2 December, 2014 - Steph Gaut
To celebrate International Day of People With Disability (IDPWD), we are thrilled to hear from An Nguyen. An came from Vietnam to study a Masters (Research) of Health Sciences in Australia, and is currently a Research volunteer at CBM. Here is her personal account of what life was like growing up as a girl living with disability in a developing country, and how she’s working together with CBM to change negative attitudes, discrimination and stigma towards people with disabilities.
“I suffered from polio when I was four years old. In my hometown, a small village in the middle of Vietnam, it was not easy for me to integrate into the community at that time. It seems that I was isolated during my childhood, I was even hit by my friends at schools. I found it very difficult to go to school and have a good friend, just because I am a girl with physical disability.
I used to think: “I want to give up my dream, or even consider being suicidal”. However, the love of my parents helped me out of negative thinking and I could continue going to school. I ignored the mockery and stood all the bad things from my friends. I stated that I had to go to school, because my good marks made my parents happy.
The stigmatised discourse towards people with disabilities can give them an inferiority complex, which results in losing opportunities to change their lives. Being a person with disability, I acknowledge these barriers impacedt my life as well as people with disabilities in Vietnam. So I wanted to change my life, I wanted to break the “invisible rules” and also improve the awareness of people in the communities. Thus, I dreamed to study oversea and made a plan for that when I was an undergraduate student. Luckily, I got a full scholarship from Australian Government. I currently study at La Trobe University, Melbourne. Certainly, I have learnt a lot of things from the university, Australian friends, and CBM as well.
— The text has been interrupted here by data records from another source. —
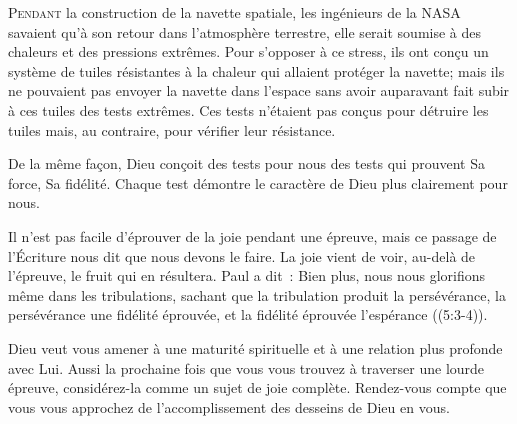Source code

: \dvrule






\lettrine{P}{endant} la construction de la navette spatiale,
 les ingénieurs de la NASA savaient qu'à son retour
 dans l'atmosphère terrestre, elle serait soumise à des chaleurs
 et des pressions extrêmes.
 Pour s'opposer à ce stress, ils ont conçu un système de tuiles
 résistantes à la chaleur qui allaient protéger la navette;
 mais ils ne pouvaient pas envoyer la navette dans l'espace
 sans avoir auparavant fait subir à ces tuiles des tests extrêmes.
 Ces tests n'étaient pas conçus pour détruire les tuiles mais,
 au contraire, pour vérifier leur résistance. 

De la même façon, Dieu conçoit des tests pour nous \ocadr des tests
 qui prouvent Sa force, Sa fidélité. Chaque test démontre
 le caractère de Dieu plus clairement pour nous. 


Il n'est pas facile d'éprouver de la joie pendant une épreuve,
 mais ce passage de l'Écriture nous dit que nous devons le faire.
 La joie vient de voir, au-delà de l'épreuve, le fruit qui en résultera.
 Paul a dit~: 
 \og Bien plus, nous nous glorifions même dans les tribulations,
 sachant que la tribulation produit la persévérance,
 la persévérance une fidélité éprouvée,
 et la fidélité éprouvée l'espérance \fg{} ((5:3-4)). 

Dieu veut vous amener à une maturité spirituelle et à une relation
 plus profonde avec Lui. Aussi la prochaine fois que vous vous trouvez
 à traverser une lourde épreuve, considérez-la 
 comme un sujet de joie complète.
 Rendez-vous compte que vous vous approchez de l'accomplissement
 des desseins de Dieu en vous. 

\dvrule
When I began living in Australia for my study, I wanted to contact any organization related to people with disabilities. I never stopped finding the information about this. One day, my friend told me about CBM Australia and I really felt fantastic. The first day I came to CBM for a workshop, I said “I want to be a volunteer here”. And now I am a research volunteer at CBM. I am happy with my work here. I am updating DID Stats and Facts. I believe that it will be very useful for CBM and other readers. I also really enjoy CBM’s environment. The staff are very nice and skillful. So I can improve my English skill, know more about Australian culture, and build a big network.
I am really passionate about researching people with disabilities because, based on my findings, I can give persuasive evidences that people with disabilities are human beings. They have a right to do anything they want. In the future, I would like to enhance the quality of life of Vietnamese people with disabilities. Particularly, I want to provide the basic information related to sexual and reproductive health issues, as well as improve the awareness of other people about disabilities.”